## Data excerpts
____

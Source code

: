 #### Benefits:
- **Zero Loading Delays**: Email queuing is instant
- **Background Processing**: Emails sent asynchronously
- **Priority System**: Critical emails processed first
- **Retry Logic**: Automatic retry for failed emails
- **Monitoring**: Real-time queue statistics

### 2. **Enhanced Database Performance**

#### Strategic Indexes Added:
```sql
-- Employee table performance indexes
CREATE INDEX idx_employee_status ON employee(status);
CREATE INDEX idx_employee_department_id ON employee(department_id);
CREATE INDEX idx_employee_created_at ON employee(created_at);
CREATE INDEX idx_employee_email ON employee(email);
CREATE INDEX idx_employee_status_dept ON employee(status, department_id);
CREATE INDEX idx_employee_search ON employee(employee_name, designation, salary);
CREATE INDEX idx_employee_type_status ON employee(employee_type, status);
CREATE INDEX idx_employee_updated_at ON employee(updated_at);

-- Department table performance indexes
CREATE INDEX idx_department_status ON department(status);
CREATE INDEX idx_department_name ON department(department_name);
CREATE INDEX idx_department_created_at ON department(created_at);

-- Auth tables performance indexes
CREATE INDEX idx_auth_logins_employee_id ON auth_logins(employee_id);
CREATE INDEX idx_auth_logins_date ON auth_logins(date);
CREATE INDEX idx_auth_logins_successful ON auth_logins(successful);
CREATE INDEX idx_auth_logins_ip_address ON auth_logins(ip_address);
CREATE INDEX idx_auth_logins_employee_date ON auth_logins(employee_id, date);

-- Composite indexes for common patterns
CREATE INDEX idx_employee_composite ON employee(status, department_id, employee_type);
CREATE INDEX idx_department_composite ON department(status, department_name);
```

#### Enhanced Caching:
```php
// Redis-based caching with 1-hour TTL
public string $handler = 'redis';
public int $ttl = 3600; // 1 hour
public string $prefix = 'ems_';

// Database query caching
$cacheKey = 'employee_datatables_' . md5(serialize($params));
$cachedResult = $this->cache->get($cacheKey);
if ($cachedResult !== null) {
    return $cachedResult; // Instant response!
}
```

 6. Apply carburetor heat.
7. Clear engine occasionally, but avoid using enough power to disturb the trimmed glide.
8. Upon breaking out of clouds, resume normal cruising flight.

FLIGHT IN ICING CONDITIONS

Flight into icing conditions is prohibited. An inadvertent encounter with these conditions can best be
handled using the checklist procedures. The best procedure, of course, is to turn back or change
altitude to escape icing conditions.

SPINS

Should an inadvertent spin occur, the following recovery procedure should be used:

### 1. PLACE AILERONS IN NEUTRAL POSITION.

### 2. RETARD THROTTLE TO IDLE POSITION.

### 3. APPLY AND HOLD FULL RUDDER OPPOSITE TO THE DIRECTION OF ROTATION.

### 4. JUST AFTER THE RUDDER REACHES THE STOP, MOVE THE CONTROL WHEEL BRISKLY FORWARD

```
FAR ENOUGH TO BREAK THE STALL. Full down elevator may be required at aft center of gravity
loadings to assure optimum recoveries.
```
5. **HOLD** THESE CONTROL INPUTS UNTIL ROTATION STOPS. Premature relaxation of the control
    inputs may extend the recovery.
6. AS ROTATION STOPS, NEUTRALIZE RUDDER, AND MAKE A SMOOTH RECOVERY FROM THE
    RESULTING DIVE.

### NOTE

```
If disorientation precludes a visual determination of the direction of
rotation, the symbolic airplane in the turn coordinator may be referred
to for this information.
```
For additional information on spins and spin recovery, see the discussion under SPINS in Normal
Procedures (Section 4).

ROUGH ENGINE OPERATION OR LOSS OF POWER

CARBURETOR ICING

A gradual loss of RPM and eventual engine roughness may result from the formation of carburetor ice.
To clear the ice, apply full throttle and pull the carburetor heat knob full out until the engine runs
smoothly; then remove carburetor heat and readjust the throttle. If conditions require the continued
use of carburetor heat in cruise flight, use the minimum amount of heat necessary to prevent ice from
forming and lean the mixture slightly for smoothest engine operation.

____

## TASK STATEMENT
All lines above with the word "inadvertent" need to be reported.

## SOLVED EXERCISE
Flight into icing conditions is prohibited. An inadvertent encounter with these conditions can best be
Should an inadvertent spin occur, the following recovery procedure should be used:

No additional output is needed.